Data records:
******************************
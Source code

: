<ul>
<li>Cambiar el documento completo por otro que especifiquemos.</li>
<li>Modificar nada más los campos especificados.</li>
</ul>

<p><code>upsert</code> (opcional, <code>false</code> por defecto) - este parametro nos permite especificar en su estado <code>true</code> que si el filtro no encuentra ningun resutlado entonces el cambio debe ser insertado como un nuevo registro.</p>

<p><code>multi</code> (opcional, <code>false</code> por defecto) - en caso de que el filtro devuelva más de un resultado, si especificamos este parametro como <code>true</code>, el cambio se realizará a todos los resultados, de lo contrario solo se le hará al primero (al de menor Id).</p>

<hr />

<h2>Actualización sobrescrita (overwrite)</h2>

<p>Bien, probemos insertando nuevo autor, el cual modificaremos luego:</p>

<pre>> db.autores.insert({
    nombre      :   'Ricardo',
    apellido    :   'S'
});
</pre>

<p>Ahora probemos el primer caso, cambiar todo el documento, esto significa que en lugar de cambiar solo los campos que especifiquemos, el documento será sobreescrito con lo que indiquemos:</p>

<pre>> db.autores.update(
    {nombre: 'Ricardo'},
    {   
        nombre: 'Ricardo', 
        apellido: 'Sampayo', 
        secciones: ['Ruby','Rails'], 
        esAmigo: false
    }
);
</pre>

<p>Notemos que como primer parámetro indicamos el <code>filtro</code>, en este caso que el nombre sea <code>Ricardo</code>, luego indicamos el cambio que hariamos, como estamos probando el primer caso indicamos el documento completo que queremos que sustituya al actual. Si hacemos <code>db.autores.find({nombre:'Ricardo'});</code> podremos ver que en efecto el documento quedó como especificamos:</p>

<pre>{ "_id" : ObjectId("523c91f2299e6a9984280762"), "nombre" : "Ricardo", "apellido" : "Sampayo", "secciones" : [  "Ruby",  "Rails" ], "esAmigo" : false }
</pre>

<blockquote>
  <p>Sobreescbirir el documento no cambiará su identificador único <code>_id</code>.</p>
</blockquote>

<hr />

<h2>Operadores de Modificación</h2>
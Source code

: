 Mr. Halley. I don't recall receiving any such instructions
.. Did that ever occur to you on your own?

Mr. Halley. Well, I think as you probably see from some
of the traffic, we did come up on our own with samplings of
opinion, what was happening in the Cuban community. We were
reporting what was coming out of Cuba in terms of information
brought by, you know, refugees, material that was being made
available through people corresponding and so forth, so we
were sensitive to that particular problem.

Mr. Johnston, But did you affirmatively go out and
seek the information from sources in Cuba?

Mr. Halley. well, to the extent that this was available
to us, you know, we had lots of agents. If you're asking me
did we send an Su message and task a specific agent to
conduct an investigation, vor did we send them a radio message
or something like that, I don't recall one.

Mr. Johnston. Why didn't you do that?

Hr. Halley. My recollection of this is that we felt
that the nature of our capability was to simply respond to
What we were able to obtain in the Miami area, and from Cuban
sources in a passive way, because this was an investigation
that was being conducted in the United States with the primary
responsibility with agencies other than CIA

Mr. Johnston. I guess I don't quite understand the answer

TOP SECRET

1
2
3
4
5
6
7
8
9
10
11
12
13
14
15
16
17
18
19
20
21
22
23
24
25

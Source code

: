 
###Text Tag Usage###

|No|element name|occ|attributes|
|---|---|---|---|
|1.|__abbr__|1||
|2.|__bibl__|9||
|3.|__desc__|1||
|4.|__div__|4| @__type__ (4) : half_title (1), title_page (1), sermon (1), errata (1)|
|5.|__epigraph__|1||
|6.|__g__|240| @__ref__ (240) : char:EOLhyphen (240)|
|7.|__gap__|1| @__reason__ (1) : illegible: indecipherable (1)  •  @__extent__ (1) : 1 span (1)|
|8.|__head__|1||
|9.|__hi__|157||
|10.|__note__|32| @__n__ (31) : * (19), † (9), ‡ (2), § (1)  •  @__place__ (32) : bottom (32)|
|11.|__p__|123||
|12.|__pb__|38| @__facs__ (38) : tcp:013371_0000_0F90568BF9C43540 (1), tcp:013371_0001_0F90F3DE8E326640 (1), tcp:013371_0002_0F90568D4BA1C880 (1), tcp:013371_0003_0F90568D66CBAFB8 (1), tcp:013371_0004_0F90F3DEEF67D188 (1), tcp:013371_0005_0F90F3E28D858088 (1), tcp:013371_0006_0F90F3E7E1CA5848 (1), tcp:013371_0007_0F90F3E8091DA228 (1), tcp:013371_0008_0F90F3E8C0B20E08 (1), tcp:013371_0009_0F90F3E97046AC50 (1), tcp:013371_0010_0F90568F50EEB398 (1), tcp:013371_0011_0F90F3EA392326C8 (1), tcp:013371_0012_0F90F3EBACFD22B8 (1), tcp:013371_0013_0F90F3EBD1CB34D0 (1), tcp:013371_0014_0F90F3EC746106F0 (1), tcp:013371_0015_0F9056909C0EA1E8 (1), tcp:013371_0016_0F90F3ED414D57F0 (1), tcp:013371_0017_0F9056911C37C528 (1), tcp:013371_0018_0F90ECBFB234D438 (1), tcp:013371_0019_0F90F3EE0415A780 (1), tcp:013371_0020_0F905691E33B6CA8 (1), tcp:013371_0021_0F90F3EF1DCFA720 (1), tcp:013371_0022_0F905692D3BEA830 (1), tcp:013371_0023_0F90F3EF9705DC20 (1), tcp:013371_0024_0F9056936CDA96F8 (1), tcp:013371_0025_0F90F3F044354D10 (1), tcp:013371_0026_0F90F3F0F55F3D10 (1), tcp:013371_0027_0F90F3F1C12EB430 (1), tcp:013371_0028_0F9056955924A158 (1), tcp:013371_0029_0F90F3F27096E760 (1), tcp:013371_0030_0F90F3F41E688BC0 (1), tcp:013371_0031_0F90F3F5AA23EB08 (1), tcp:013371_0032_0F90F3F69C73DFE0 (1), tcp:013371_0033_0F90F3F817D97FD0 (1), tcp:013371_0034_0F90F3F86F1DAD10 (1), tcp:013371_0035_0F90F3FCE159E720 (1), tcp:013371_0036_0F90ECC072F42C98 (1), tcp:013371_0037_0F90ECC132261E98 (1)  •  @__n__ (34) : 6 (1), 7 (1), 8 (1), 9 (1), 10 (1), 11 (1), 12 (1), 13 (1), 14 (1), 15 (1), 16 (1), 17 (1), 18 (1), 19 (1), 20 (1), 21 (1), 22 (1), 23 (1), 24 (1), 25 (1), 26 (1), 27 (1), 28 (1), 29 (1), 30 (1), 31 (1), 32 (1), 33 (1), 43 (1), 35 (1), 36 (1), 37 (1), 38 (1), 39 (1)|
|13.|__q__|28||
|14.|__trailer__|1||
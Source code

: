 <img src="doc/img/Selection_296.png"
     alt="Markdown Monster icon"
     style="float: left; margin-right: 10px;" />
******************************
_What the task requires:_
Restate the records above exactly.

_Task solution:_
Source code

:<ul>
<li>Cambiar el documento completo por otro que especifiquemos.</li>
<li>Modificar nada más los campos especificados.</li>
</ul>

<p><code>upsert</code> (opcional, <code>false</code> por defecto) - este parametro nos permite especificar en su estado <code>true</code> que si el filtro no encuentra ningun resutlado entonces el cambio debe ser insertado como un nuevo registro.</p>

<p><code>multi</code> (opcional, <code>false</code> por defecto) - en caso de que el filtro devuelva más de un resultado, si especificamos este parametro como <code>true</code>, el cambio se realizará a todos los resultados, de lo contrario solo se le hará al primero (al de menor Id).</p>

<hr />

<h2>Actualización sobrescrita (overwrite)</h2>

<p>Bien, probemos insertando nuevo autor, el cual modificaremos luego:</p>

<pre>> db.autores.insert({
    nombre      :   'Ricardo',
    apellido    :   'S'
});
</pre>

<p>Ahora probemos el primer caso, cambiar todo el documento, esto significa que en lugar de cambiar solo los campos que especifiquemos, el documento será sobreescrito con lo que indiquemos:</p>

<pre>> db.autores.update(
    {nombre: 'Ricardo'},
    {   
        nombre: 'Ricardo', 
        apellido: 'Sampayo', 
        secciones: ['Ruby','Rails'], 
        esAmigo: false
    }
);
</pre>

<p>Notemos que como primer parámetro indicamos el <code>filtro</code>, en este caso que el nombre sea <code>Ricardo</code>, luego indicamos el cambio que hariamos, como estamos probando el primer caso indicamos el documento completo que queremos que sustituya al actual. Si hacemos <code>db.autores.find({nombre:'Ricardo'});</code> podremos ver que en efecto el documento quedó como especificamos:</p>

<pre>{ "_id" : ObjectId("523c91f2299e6a9984280762"), "nombre" : "Ricardo", "apellido" : "Sampayo", "secciones" : [  "Ruby",  "Rails" ], "esAmigo" : false }
</pre>

<blockquote>
  <p>Sobreescbirir el documento no cambiará su identificador único <code>_id</code>.</p>
</blockquote>

<hr />

<h2>Operadores de Modificación</h2>
Source code

: Mr. Halley. I don't recall receiving any such instructions
.. Did that ever occur to you on your own?

Mr. Halley. Well, I think as you probably see from some
of the traffic, we did come up on our own with samplings of
opinion, what was happening in the Cuban community. We were
reporting what was coming out of Cuba in terms of information
brought by, you know, refugees, material that was being made
available through people corresponding and so forth, so we
were sensitive to that particular problem.

Mr. Johnston, But did you affirmatively go out and
seek the information from sources in Cuba?

Mr. Halley. well, to the extent that this was available
to us, you know, we had lots of agents. If you're asking me
did we send an Su message and task a specific agent to
conduct an investigation, vor did we send them a radio message
or something like that, I don't recall one.

Mr. Johnston. Why didn't you do that?

Hr. Halley. My recollection of this is that we felt
that the nature of our capability was to simply respond to
What we were able to obtain in the Miami area, and from Cuban
sources in a passive way, because this was an investigation
that was being conducted in the United States with the primary
responsibility with agencies other than CIA

Mr. Johnston. I guess I don't quite understand the answer

TOP SECRET

1
2
3
4
5
6
7
8
9
10
11
12
13
14
15
16
17
18
19
20
21
22
23
24
25

Source code

: 
###Text Tag Usage###

|No|element name|occ|attributes|
|---|---|---|---|
|1.|__abbr__|1||
|2.|__bibl__|9||
|3.|__desc__|1||
|4.|__div__|4| @__type__ (4) : half_title (1), title_page (1), sermon (1), errata (1)|
|5.|__epigraph__|1||
|6.|__g__|240| @__ref__ (240) : char:EOLhyphen (240)|
|7.|__gap__|1| @__reason__ (1) : illegible: indecipherable (1)  •  @__extent__ (1) : 1 span (1)|
|8.|__head__|1||
|9.|__hi__|157||
|10.|__note__|32| @__n__ (31) : * (19), † (9), ‡ (2), § (1)  •  @__place__ (32) : bottom (32)|
|11.|__p__|123||
|12.|__pb__|38| @__facs__ (38) : tcp:013371_0000_0F90568BF9C43540 (1), tcp:013371_0001_0F90F3DE8E326640 (1), tcp:013371_0002_0F90568D4BA1C880 (1), tcp:013371_0003_0F90568D66CBAFB8 (1), tcp:013371_0004_0F90F3DEEF67D188 (1), tcp:013371_0005_0F90F3E28D858088 (1), tcp:013371_0006_0F90F3E7E1CA5848 (1), tcp:013371_0007_0F90F3E8091DA228 (1), tcp:013371_0008_0F90F3E8C0B20E08 (1), tcp:013371_0009_0F90F3E97046AC50 (1), tcp:013371_0010_0F90568F50EEB398 (1), tcp:013371_0011_0F90F3EA392326C8 (1), tcp:013371_0012_0F90F3EBACFD22B8 (1), tcp:013371_0013_0F90F3EBD1CB34D0 (1), tcp:013371_0014_0F90F3EC746106F0 (1), tcp:013371_0015_0F9056909C0EA1E8 (1), tcp:013371_0016_0F90F3ED414D57F0 (1), tcp:013371_0017_0F9056911C37C528 (1), tcp:013371_0018_0F90ECBFB234D438 (1), tcp:013371_0019_0F90F3EE0415A780 (1), tcp:013371_0020_0F905691E33B6CA8 (1), tcp:013371_0021_0F90F3EF1DCFA720 (1), tcp:013371_0022_0F905692D3BEA830 (1), tcp:013371_0023_0F90F3EF9705DC20 (1), tcp:013371_0024_0F9056936CDA96F8 (1), tcp:013371_0025_0F90F3F044354D10 (1), tcp:013371_0026_0F90F3F0F55F3D10 (1), tcp:013371_0027_0F90F3F1C12EB430 (1), tcp:013371_0028_0F9056955924A158 (1), tcp:013371_0029_0F90F3F27096E760 (1), tcp:013371_0030_0F90F3F41E688BC0 (1), tcp:013371_0031_0F90F3F5AA23EB08 (1), tcp:013371_0032_0F90F3F69C73DFE0 (1), tcp:013371_0033_0F90F3F817D97FD0 (1), tcp:013371_0034_0F90F3F86F1DAD10 (1), tcp:013371_0035_0F90F3FCE159E720 (1), tcp:013371_0036_0F90ECC072F42C98 (1), tcp:013371_0037_0F90ECC132261E98 (1)  •  @__n__ (34) : 6 (1), 7 (1), 8 (1), 9 (1), 10 (1), 11 (1), 12 (1), 13 (1), 14 (1), 15 (1), 16 (1), 17 (1), 18 (1), 19 (1), 20 (1), 21 (1), 22 (1), 23 (1), 24 (1), 25 (1), 26 (1), 27 (1), 28 (1), 29 (1), 30 (1), 31 (1), 32 (1), 33 (1), 43 (1), 35 (1), 36 (1), 37 (1), 38 (1), 39 (1)|
|13.|__q__|28||
|14.|__trailer__|1||
Source code

: <img src="doc/img/Selection_296.png"
     alt="Markdown Monster icon"
     style="float: left; margin-right: 10px;" />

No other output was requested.